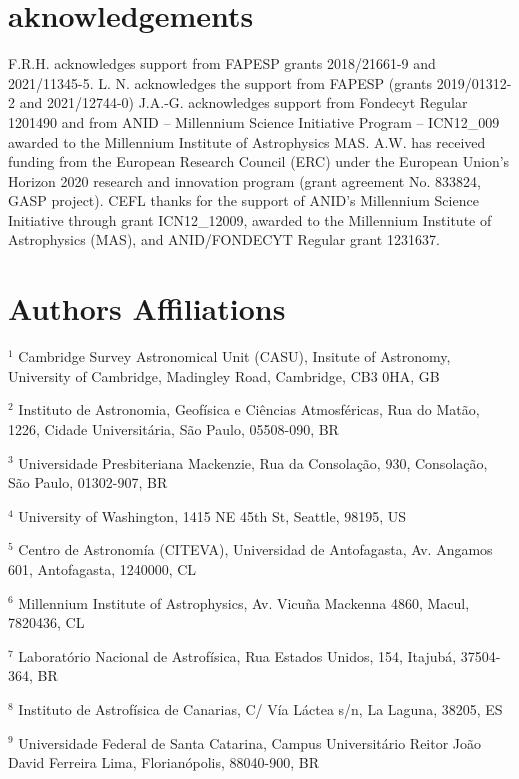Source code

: \section*{aknowledgements}
F.R.H. acknowledges support from FAPESP grants 2018/21661-9 and 2021/11345-5.
L. N. acknowledges the support from FAPESP (grants 2019/01312-2 and 2021/12744-0)
J.A.-G. acknowledges support from Fondecyt Regular 1201490 and from ANID – Millennium Science Initiative Program – ICN12_009 awarded to the Millennium Institute of Astrophysics MAS.
A.W. has received funding from the European Research Council (ERC) under the European Union’s Horizon 2020 research and innovation program (grant agreement No. 833824, GASP project).
CEFL thanks for the support of ANID's Millennium Science Initiative through grant ICN12_12009, awarded to the Millennium Institute of Astrophysics (MAS), and ANID/FONDECYT Regular grant 1231637.


\section{Authors Affiliations}\label{ap:affiliations}

\noindent
$^{1}$ Cambridge Survey Astronomical Unit (CASU), Insitute of Astronomy, University of Cambridge, Madingley Road, Cambridge, CB3 0HA, GB

\noindent
$^{2}$ Instituto de Astronomia, Geofísica e Ciências Atmosféricas, Rua do Matão, 1226, Cidade Universitária, São Paulo, 05508-090, BR

\noindent
$^{3}$ Universidade Presbiteriana Mackenzie, Rua da Consolação, 930, Consolação, São Paulo, 01302-907, BR

\noindent
$^{4}$ University of Washington, 1415 NE 45th St, Seattle, 98195, US

\noindent
$^{5}$ Centro de Astronomía (CITEVA), Universidad de Antofagasta, Av. Angamos 601, Antofagasta, 1240000, CL

\noindent
$^{6}$ Millennium Institute of Astrophysics, Av. Vicuña Mackenna 4860, Macul, 7820436, CL

\noindent
$^{7}$ Laboratório Nacional de Astrofísica, Rua Estados Unidos, 154, Itajubá, 37504-364, BR

\noindent
$^{8}$ Instituto de Astrofísica de Canarias, C/ Vía Láctea s/n, La Laguna, 38205, ES

\noindent
$^{9}$ Universidade Federal de Santa Catarina, Campus Universitário Reitor João David Ferreira Lima, Florianópolis, 88040-900, BR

# Task to complete
Could you output all of the entries above exactly? Leave the pictures out.

# The answer
Source code

: \section*{aknowledgements}
F.R.H. acknowledges support from FAPESP grants 2018/21661-9 and 2021/11345-5.
L. N. acknowledges the support from FAPESP (grants 2019/01312-2 and 2021/12744-0)
J.A.-G. acknowledges support from Fondecyt Regular 1201490 and from ANID – Millennium Science Initiative Program – ICN12_009 awarded to the Millennium Institute of Astrophysics MAS.
A.W. has received funding from the European Research Council (ERC) under the European Union’s Horizon 2020 research and innovation program (grant agreement No. 833824, GASP project).
CEFL thanks for the support of ANID's Millennium Science Initiative through grant ICN12_12009, awarded to the Millennium Institute of Astrophysics (MAS), and ANID/FONDECYT Regular grant 1231637.


\section{Authors Affiliations}\label{ap:affiliations}

\noindent
$^{1}$ Cambridge Survey Astronomical Unit (CASU), Insitute of Astronomy, University of Cambridge, Madingley Road, Cambridge, CB3 0HA, GB

\noindent
$^{2}$ Instituto de Astronomia, Geofísica e Ciências Atmosféricas, Rua do Matão, 1226, Cidade Universitária, São Paulo, 05508-090, BR

\noindent
$^{3}$ Universidade Presbiteriana Mackenzie, Rua da Consolação, 930, Consolação, São Paulo, 01302-907, BR

\noindent
$^{4}$ University of Washington, 1415 NE 45th St, Seattle, 98195, US

\noindent
$^{5}$ Centro de Astronomía (CITEVA), Universidad de Antofagasta, Av. Angamos 601, Antofagasta, 1240000, CL

\noindent
$^{6}$ Millennium Institute of Astrophysics, Av. Vicuña Mackenna 4860, Macul, 7820436, CL

\noindent
$^{7}$ Laboratório Nacional de Astrofísica, Rua Estados Unidos, 154, Itajubá, 37504-364, BR

\noindent
$^{8}$ Instituto de Astrofísica de Canarias, C/ Vía Láctea s/n, La Laguna, 38205, ES

\noindent
$^{9}$ Universidade Federal de Santa Catarina, Campus Universitário Reitor João David Ferreira Lima, Florianópolis, 88040-900, BR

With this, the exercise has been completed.